(Beginning of Exercise material)

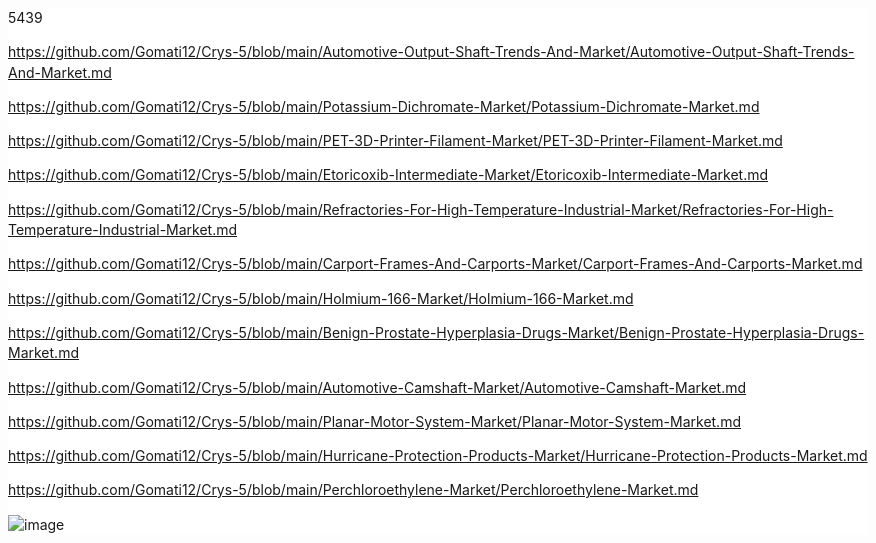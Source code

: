 5439</p><p><a href="https://github.com/Gomati12/Crys-5/blob/main/Automotive-Output-Shaft-Trends-And-Market/Automotive-Output-Shaft-Trends-And-Market.md">https://github.com/Gomati12/Crys-5/blob/main/Automotive-Output-Shaft-Trends-And-Market/Automotive-Output-Shaft-Trends-And-Market.md</a></p><p><a href="https://github.com/Gomati12/Crys-5/blob/main/Potassium-Dichromate-Market/Potassium-Dichromate-Market.md">https://github.com/Gomati12/Crys-5/blob/main/Potassium-Dichromate-Market/Potassium-Dichromate-Market.md</a></p><p><a href="https://github.com/Gomati12/Crys-5/blob/main/PET-3D-Printer-Filament-Market/PET-3D-Printer-Filament-Market.md">https://github.com/Gomati12/Crys-5/blob/main/PET-3D-Printer-Filament-Market/PET-3D-Printer-Filament-Market.md</a></p><p><a href="https://github.com/Gomati12/Crys-5/blob/main/Etoricoxib-Intermediate-Market/Etoricoxib-Intermediate-Market.md">https://github.com/Gomati12/Crys-5/blob/main/Etoricoxib-Intermediate-Market/Etoricoxib-Intermediate-Market.md</a></p><p><a href="https://github.com/Gomati12/Crys-5/blob/main/Refractories-For-High-Temperature-Industrial-Market/Refractories-For-High-Temperature-Industrial-Market.md">https://github.com/Gomati12/Crys-5/blob/main/Refractories-For-High-Temperature-Industrial-Market/Refractories-For-High-Temperature-Industrial-Market.md</a></p><p><a href="https://github.com/Gomati12/Crys-5/blob/main/Carport-Frames-And-Carports-Market/Carport-Frames-And-Carports-Market.md">https://github.com/Gomati12/Crys-5/blob/main/Carport-Frames-And-Carports-Market/Carport-Frames-And-Carports-Market.md</a></p><p><a href="https://github.com/Gomati12/Crys-5/blob/main/Holmium-166-Market/Holmium-166-Market.md">https://github.com/Gomati12/Crys-5/blob/main/Holmium-166-Market/Holmium-166-Market.md</a></p><p><a href="https://github.com/Gomati12/Crys-5/blob/main/Benign-Prostate-Hyperplasia-Drugs-Market/Benign-Prostate-Hyperplasia-Drugs-Market.md">https://github.com/Gomati12/Crys-5/blob/main/Benign-Prostate-Hyperplasia-Drugs-Market/Benign-Prostate-Hyperplasia-Drugs-Market.md</a></p><p><a href="https://github.com/Gomati12/Crys-5/blob/main/Automotive-Camshaft-Market/Automotive-Camshaft-Market.md">https://github.com/Gomati12/Crys-5/blob/main/Automotive-Camshaft-Market/Automotive-Camshaft-Market.md</a></p><p><a href="https://github.com/Gomati12/Crys-5/blob/main/Planar-Motor-System-Market/Planar-Motor-System-Market.md">https://github.com/Gomati12/Crys-5/blob/main/Planar-Motor-System-Market/Planar-Motor-System-Market.md</a></p><p><a href="https://github.com/Gomati12/Crys-5/blob/main/Hurricane-Protection-Products-Market/Hurricane-Protection-Products-Market.md">https://github.com/Gomati12/Crys-5/blob/main/Hurricane-Protection-Products-Market/Hurricane-Protection-Products-Market.md</a></p><p><a href="https://github.com/Gomati12/Crys-5/blob/main/Perchloroethylene-Market/Perchloroethylene-Market.md">https://github.com/Gomati12/Crys-5/blob/main/Perchloroethylene-Market/Perchloroethylene-Market.md</a></p>
![image](https://github.com/user-attachments/assets/8f44cbae-8a7d-4e0b-9c64-5852afe17e61)
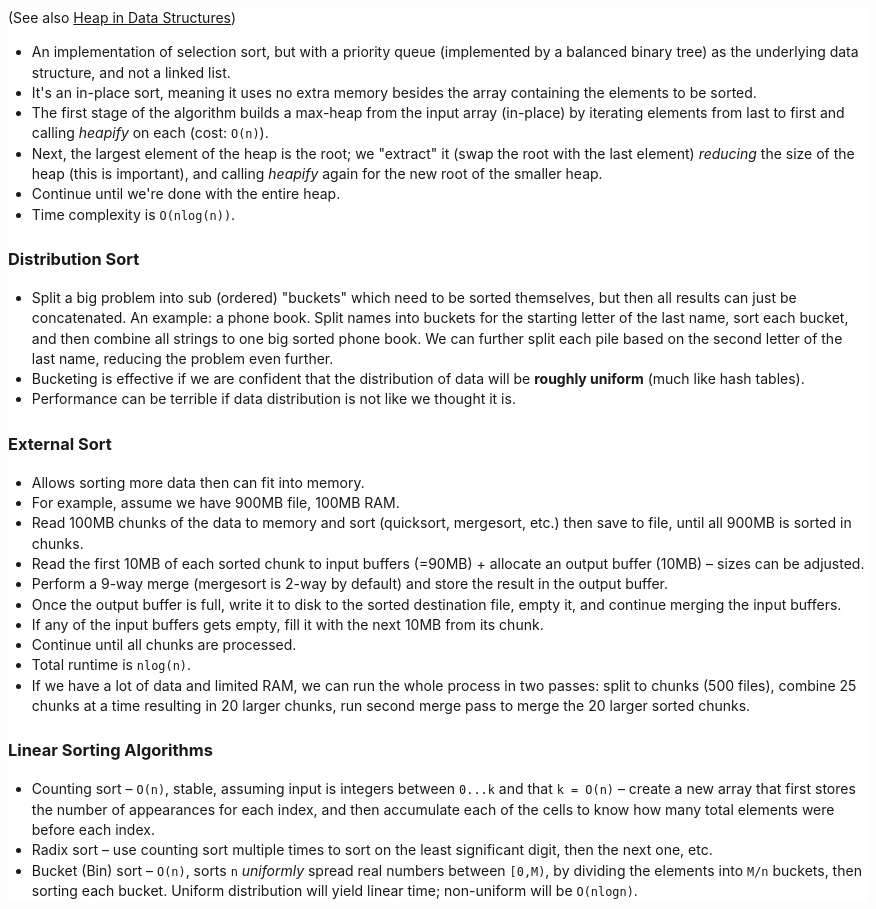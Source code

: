 (See also [Heap in Data Structures](topics/data-structures.md#heap))

- An implementation of selection sort, but with a priority queue (implemented by a balanced binary tree) as the underlying data structure, and not a linked list.
- It's an in-place sort, meaning it uses no extra memory besides the array containing the elements to be sorted.
- The first stage of the algorithm builds a max-heap from the input array (in-place) by iterating elements from last to first and calling *heapify* on each (cost: `O(n)`).
- Next, the largest element of the heap is the root; we "extract" it (swap the root with the last element) *reducing* the size of the heap (this is important), and calling *heapify* again for the new root of the smaller heap.
- Continue until we're done with the entire heap.
- Time complexity is `O(nlog(n))`.

### Distribution Sort

- Split a big problem into sub (ordered) "buckets" which need to be sorted themselves, but then all results can just be concatenated. An example: a phone book. Split names into buckets for the starting letter of the last name, sort each bucket, and then combine all strings to one big sorted phone book. We can further split each pile based on the second letter of the last name, reducing the problem even further.
- Bucketing is effective if we are confident that the distribution of data will be **roughly uniform** (much like hash tables).
- Performance can be terrible if data distribution is not like we thought it is.

### External Sort

- Allows sorting more data then can fit into memory.
- For example, assume we have 900MB file, 100MB RAM.
- Read 100MB chunks of the data to memory and sort (quicksort, mergesort, etc.) then save to file, until all 900MB is sorted in chunks.
- Read the first 10MB of each sorted chunk to input buffers (=90MB) + allocate an output buffer (10MB) – sizes can be adjusted.
- Perform a 9-way merge (mergesort is 2-way by default) and store the result in the output buffer.
- Once the output buffer is full, write it to disk to the sorted destination file, empty it, and continue merging the input buffers.
- If any of the input buffers gets empty, fill it with the next 10MB from its chunk.
- Continue until all chunks are processed.
- Total runtime is `nlog(n)`.
- If we have a lot of data and limited RAM, we can run the whole process in two passes: split to chunks (500 files), combine 25 chunks at a time resulting in 20 larger chunks, run second merge pass to merge the 20 larger sorted chunks.

### Linear Sorting Algorithms

- Counting sort – `O(n)`, stable, assuming input is integers between `0...k` and that `k = O(n)` – create a new array that first stores the number of appearances for each index, and then accumulate each of the cells to know how many total elements were before each index.
- Radix sort – use counting sort multiple times to sort on the least significant digit, then the next one, etc.
- Bucket (Bin) sort – `O(n)`, sorts `n` *uniformly* spread real numbers between `[0,M)`, by dividing the elements into `M/n` buckets, then sorting each bucket. Uniform distribution will yield linear time; non-uniform will be `O(nlogn)`.
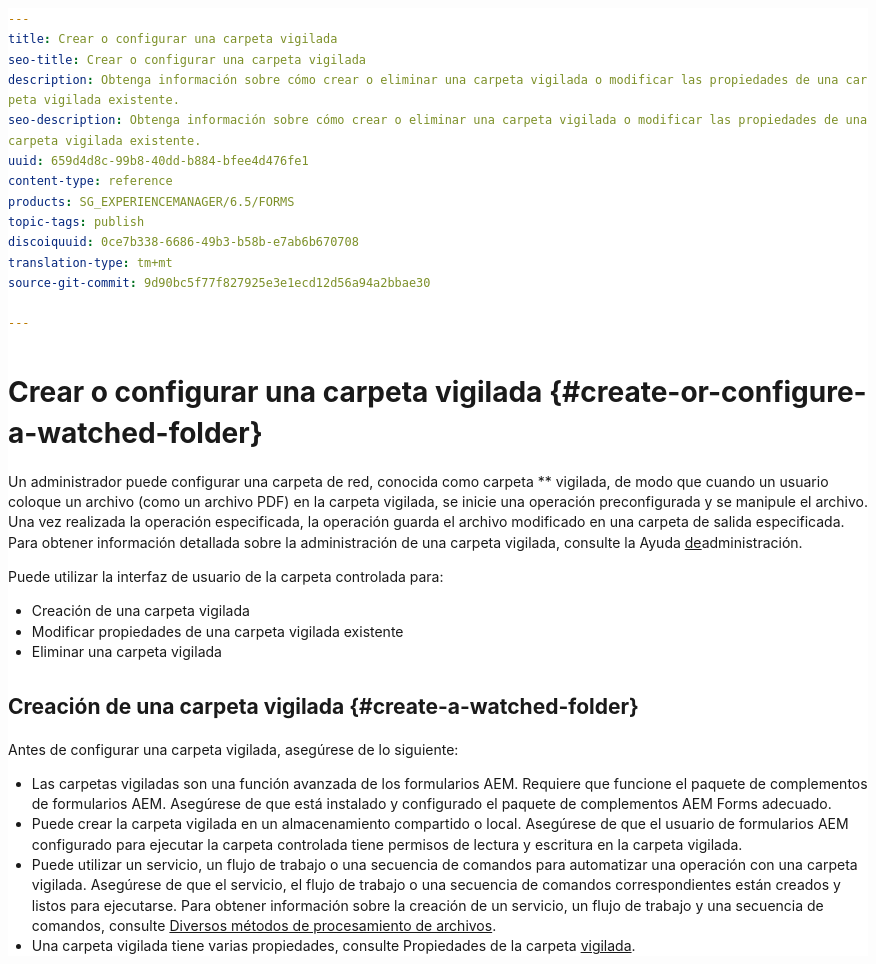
 ```yaml
---
title: Crear o configurar una carpeta vigilada
seo-title: Crear o configurar una carpeta vigilada
description: Obtenga información sobre cómo crear o eliminar una carpeta vigilada o modificar las propiedades de una carpeta vigilada existente.
seo-description: Obtenga información sobre cómo crear o eliminar una carpeta vigilada o modificar las propiedades de una carpeta vigilada existente.
uuid: 659d4d8c-99b8-40dd-b884-bfee4d476fe1
content-type: reference
products: SG_EXPERIENCEMANAGER/6.5/FORMS
topic-tags: publish
discoiquuid: 0ce7b338-6686-49b3-b58b-e7ab6b670708
translation-type: tm+mt
source-git-commit: 9d90bc5f77f827925e3e1ecd12d56a94a2bbae30

---
```



# Crear o configurar una carpeta vigilada {#create-or-configure-a-watched-folder}

Un administrador puede configurar una carpeta de red, conocida como carpeta ** vigilada, de modo que cuando un usuario coloque un archivo (como un archivo PDF) en la carpeta vigilada, se inicie una operación preconfigurada y se manipule el archivo. Una vez realizada la operación especificada, la operación guarda el archivo modificado en una carpeta de salida especificada. Para obtener información detallada sobre la administración de una carpeta vigilada, consulte la Ayuda [de](/help/forms/using/admin-help/configuring-watched-folder-endpoints.md)administración.

Puede utilizar la interfaz de usuario de la carpeta controlada para:

* Creación de una carpeta vigilada
* Modificar propiedades de una carpeta vigilada existente
* Eliminar una carpeta vigilada

## Creación de una carpeta vigilada {#create-a-watched-folder}

Antes de configurar una carpeta vigilada, asegúrese de lo siguiente:

* Las carpetas vigiladas son una función avanzada de los formularios AEM. Requiere que funcione el paquete de complementos de formularios AEM. Asegúrese de que está instalado y configurado el paquete de complementos AEM Forms adecuado.
* Puede crear la carpeta vigilada en un almacenamiento compartido o local. Asegúrese de que el usuario de formularios AEM configurado para ejecutar la carpeta controlada tiene permisos de lectura y escritura en la carpeta vigilada.
* Puede utilizar un servicio, un flujo de trabajo o una secuencia de comandos para automatizar una operación con una carpeta vigilada. Asegúrese de que el servicio, el flujo de trabajo o una secuencia de comandos correspondientes están creados y listos para ejecutarse. Para obtener información sobre la creación de un servicio, un flujo de trabajo y una secuencia de comandos, consulte [Diversos métodos de procesamiento de archivos](/help/forms/using/watched-folder-in-aem-forms.md#various-methods-for-processing-files).
* Una carpeta vigilada tiene varias propiedades, consulte Propiedades de la carpeta [vigilada](/help/forms/using/watched-folder-in-aem-forms.md#main-pars-header-1).

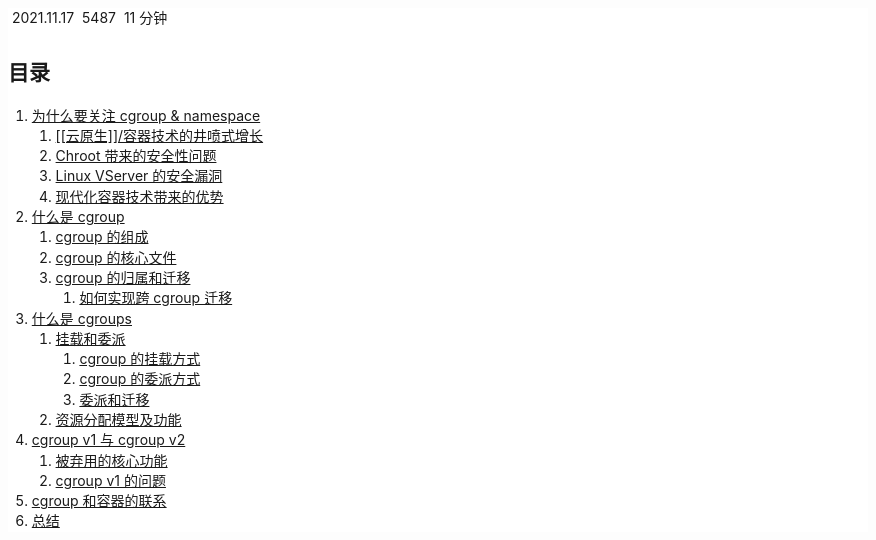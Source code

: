  2021.11.17  5487  11 分钟

## 目录

1.  [为什么要关注 cgroup & namespace](https://moelove.info/2021/11/17/%E4%B8%80%E7%AF%87%E6%90%9E%E6%87%82%E5%AE%B9%E5%99%A8%E6%8A%80%E6%9C%AF%E7%9A%84%E5%9F%BA%E7%9F%B3-cgroup/#%E4%B8%BA%E4%BB%80%E4%B9%88%E8%A6%81%E5%85%B3%E6%B3%A8-cgroup--namespace)
    1.  [[[云原生]]/容器技术的井喷式增长](https://moelove.info/2021/11/17/%E4%B8%80%E7%AF%87%E6%90%9E%E6%87%82%E5%AE%B9%E5%99%A8%E6%8A%80%E6%9C%AF%E7%9A%84%E5%9F%BA%E7%9F%B3-cgroup/#%E4%BA%91%E5%8E%9F%E7%94%9F%E5%AE%B9%E5%99%A8%E6%8A%80%E6%9C%AF%E7%9A%84%E4%BA%95%E5%96%B7%E5%BC%8F%E5%A2%9E%E9%95%BF)
    2.  [Chroot 带来的安全性问题](https://moelove.info/2021/11/17/%E4%B8%80%E7%AF%87%E6%90%9E%E6%87%82%E5%AE%B9%E5%99%A8%E6%8A%80%E6%9C%AF%E7%9A%84%E5%9F%BA%E7%9F%B3-cgroup/#chroot-%E5%B8%A6%E6%9D%A5%E7%9A%84%E5%AE%89%E5%85%A8%E6%80%A7%E9%97%AE%E9%A2%98)
    3.  [Linux VServer 的安全漏洞](https://moelove.info/2021/11/17/%E4%B8%80%E7%AF%87%E6%90%9E%E6%87%82%E5%AE%B9%E5%99%A8%E6%8A%80%E6%9C%AF%E7%9A%84%E5%9F%BA%E7%9F%B3-cgroup/#linux-vserver-%E7%9A%84%E5%AE%89%E5%85%A8%E6%BC%8F%E6%B4%9E)
    4.  [现代化容器技术带来的优势](https://moelove.info/2021/11/17/%E4%B8%80%E7%AF%87%E6%90%9E%E6%87%82%E5%AE%B9%E5%99%A8%E6%8A%80%E6%9C%AF%E7%9A%84%E5%9F%BA%E7%9F%B3-cgroup/#%E7%8E%B0%E4%BB%A3%E5%8C%96%E5%AE%B9%E5%99%A8%E6%8A%80%E6%9C%AF%E5%B8%A6%E6%9D%A5%E7%9A%84%E4%BC%98%E5%8A%BF)
2.  [什么是 cgroup](https://moelove.info/2021/11/17/%E4%B8%80%E7%AF%87%E6%90%9E%E6%87%82%E5%AE%B9%E5%99%A8%E6%8A%80%E6%9C%AF%E7%9A%84%E5%9F%BA%E7%9F%B3-cgroup/#%E4%BB%80%E4%B9%88%E6%98%AF-cgroup)
    1.  [cgroup 的组成](https://moelove.info/2021/11/17/%E4%B8%80%E7%AF%87%E6%90%9E%E6%87%82%E5%AE%B9%E5%99%A8%E6%8A%80%E6%9C%AF%E7%9A%84%E5%9F%BA%E7%9F%B3-cgroup/#cgroup-%E7%9A%84%E7%BB%84%E6%88%90)
    2.  [cgroup 的核心文件](https://moelove.info/2021/11/17/%E4%B8%80%E7%AF%87%E6%90%9E%E6%87%82%E5%AE%B9%E5%99%A8%E6%8A%80%E6%9C%AF%E7%9A%84%E5%9F%BA%E7%9F%B3-cgroup/#cgroup-%E7%9A%84%E6%A0%B8%E5%BF%83%E6%96%87%E4%BB%B6)
    3.  [cgroup 的归属和迁移](https://moelove.info/2021/11/17/%E4%B8%80%E7%AF%87%E6%90%9E%E6%87%82%E5%AE%B9%E5%99%A8%E6%8A%80%E6%9C%AF%E7%9A%84%E5%9F%BA%E7%9F%B3-cgroup/#cgroup-%E7%9A%84%E5%BD%92%E5%B1%9E%E5%92%8C%E8%BF%81%E7%A7%BB)
        1.  [如何实现跨 cgroup 迁移](https://moelove.info/2021/11/17/%E4%B8%80%E7%AF%87%E6%90%9E%E6%87%82%E5%AE%B9%E5%99%A8%E6%8A%80%E6%9C%AF%E7%9A%84%E5%9F%BA%E7%9F%B3-cgroup/#%E5%A6%82%E4%BD%95%E5%AE%9E%E7%8E%B0%E8%B7%A8-cgroup-%E8%BF%81%E7%A7%BB)
3.  [什么是 cgroups](https://moelove.info/2021/11/17/%E4%B8%80%E7%AF%87%E6%90%9E%E6%87%82%E5%AE%B9%E5%99%A8%E6%8A%80%E6%9C%AF%E7%9A%84%E5%9F%BA%E7%9F%B3-cgroup/#%E4%BB%80%E4%B9%88%E6%98%AF-cgroups)
    1.  [挂载和委派](https://moelove.info/2021/11/17/%E4%B8%80%E7%AF%87%E6%90%9E%E6%87%82%E5%AE%B9%E5%99%A8%E6%8A%80%E6%9C%AF%E7%9A%84%E5%9F%BA%E7%9F%B3-cgroup/#%E6%8C%82%E8%BD%BD%E5%92%8C%E5%A7%94%E6%B4%BE)
        1.  [cgroup 的挂载方式](https://moelove.info/2021/11/17/%E4%B8%80%E7%AF%87%E6%90%9E%E6%87%82%E5%AE%B9%E5%99%A8%E6%8A%80%E6%9C%AF%E7%9A%84%E5%9F%BA%E7%9F%B3-cgroup/#cgroup-%E7%9A%84%E6%8C%82%E8%BD%BD%E6%96%B9%E5%BC%8F)
        2.  [cgroup 的委派方式](https://moelove.info/2021/11/17/%E4%B8%80%E7%AF%87%E6%90%9E%E6%87%82%E5%AE%B9%E5%99%A8%E6%8A%80%E6%9C%AF%E7%9A%84%E5%9F%BA%E7%9F%B3-cgroup/#cgroup-%E7%9A%84%E5%A7%94%E6%B4%BE%E6%96%B9%E5%BC%8F)
        3.  [委派和迁移](https://moelove.info/2021/11/17/%E4%B8%80%E7%AF%87%E6%90%9E%E6%87%82%E5%AE%B9%E5%99%A8%E6%8A%80%E6%9C%AF%E7%9A%84%E5%9F%BA%E7%9F%B3-cgroup/#%E5%A7%94%E6%B4%BE%E5%92%8C%E8%BF%81%E7%A7%BB)
    2.  [资源分配模型及功能](https://moelove.info/2021/11/17/%E4%B8%80%E7%AF%87%E6%90%9E%E6%87%82%E5%AE%B9%E5%99%A8%E6%8A%80%E6%9C%AF%E7%9A%84%E5%9F%BA%E7%9F%B3-cgroup/#%E8%B5%84%E6%BA%90%E5%88%86%E9%85%8D%E6%A8%A1%E5%9E%8B%E5%8F%8A%E5%8A%9F%E8%83%BD)
4.  [cgroup v1 与 cgroup v2](https://moelove.info/2021/11/17/%E4%B8%80%E7%AF%87%E6%90%9E%E6%87%82%E5%AE%B9%E5%99%A8%E6%8A%80%E6%9C%AF%E7%9A%84%E5%9F%BA%E7%9F%B3-cgroup/#cgroup-v1-%E4%B8%8E-cgroup-v2)
    1.  [被弃用的核心功能](https://moelove.info/2021/11/17/%E4%B8%80%E7%AF%87%E6%90%9E%E6%87%82%E5%AE%B9%E5%99%A8%E6%8A%80%E6%9C%AF%E7%9A%84%E5%9F%BA%E7%9F%B3-cgroup/#%E8%A2%AB%E5%BC%83%E7%94%A8%E7%9A%84%E6%A0%B8%E5%BF%83%E5%8A%9F%E8%83%BD)
    2.  [cgroup v1 的问题](https://moelove.info/2021/11/17/%E4%B8%80%E7%AF%87%E6%90%9E%E6%87%82%E5%AE%B9%E5%99%A8%E6%8A%80%E6%9C%AF%E7%9A%84%E5%9F%BA%E7%9F%B3-cgroup/#cgroup-v1-%E7%9A%84%E9%97%AE%E9%A2%98)
5.  [cgroup 和容器的联系](https://moelove.info/2021/11/17/%E4%B8%80%E7%AF%87%E6%90%9E%E6%87%82%E5%AE%B9%E5%99%A8%E6%8A%80%E6%9C%AF%E7%9A%84%E5%9F%BA%E7%9F%B3-cgroup/#cgroup-%E5%92%8C%E5%AE%B9%E5%99%A8%E7%9A%84%E8%81%94%E7%B3%BB)
6.  [总结](https://moelove.info/2021/11/17/%E4%B8%80%E7%AF%87%E6%90%9E%E6%87%82%E5%AE%B9%E5%99%A8%E6%8A%80%E6%9C%AF%E7%9A%84%E5%9F%BA%E7%9F%B3-cgroup/#%E6%80%BB%E7%BB%93)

(End of Exercise material)

What is expected: Beginning at the line with "- Total runtime" and ending at the line with "- Radix sort", reproduce each line of the data above exactly, and add no other lines.

Task output:
- Total runtime is `nlog(n)`.
- If we have a lot of data and limited RAM, we can run the whole process in two passes: split to chunks (500 files), combine 25 chunks at a time resulting in 20 larger chunks, run second merge pass to merge the 20 larger sorted chunks.

### Linear Sorting Algorithms

- Counting sort – `O(n)`, stable, assuming input is integers between `0...k` and that `k = O(n)` – create a new array that first stores the number of appearances for each index, and then accumulate each of the cells to know how many total elements were before each index.
- Radix sort – use counting sort multiple times to sort on the least significant digit, then the next one, etc.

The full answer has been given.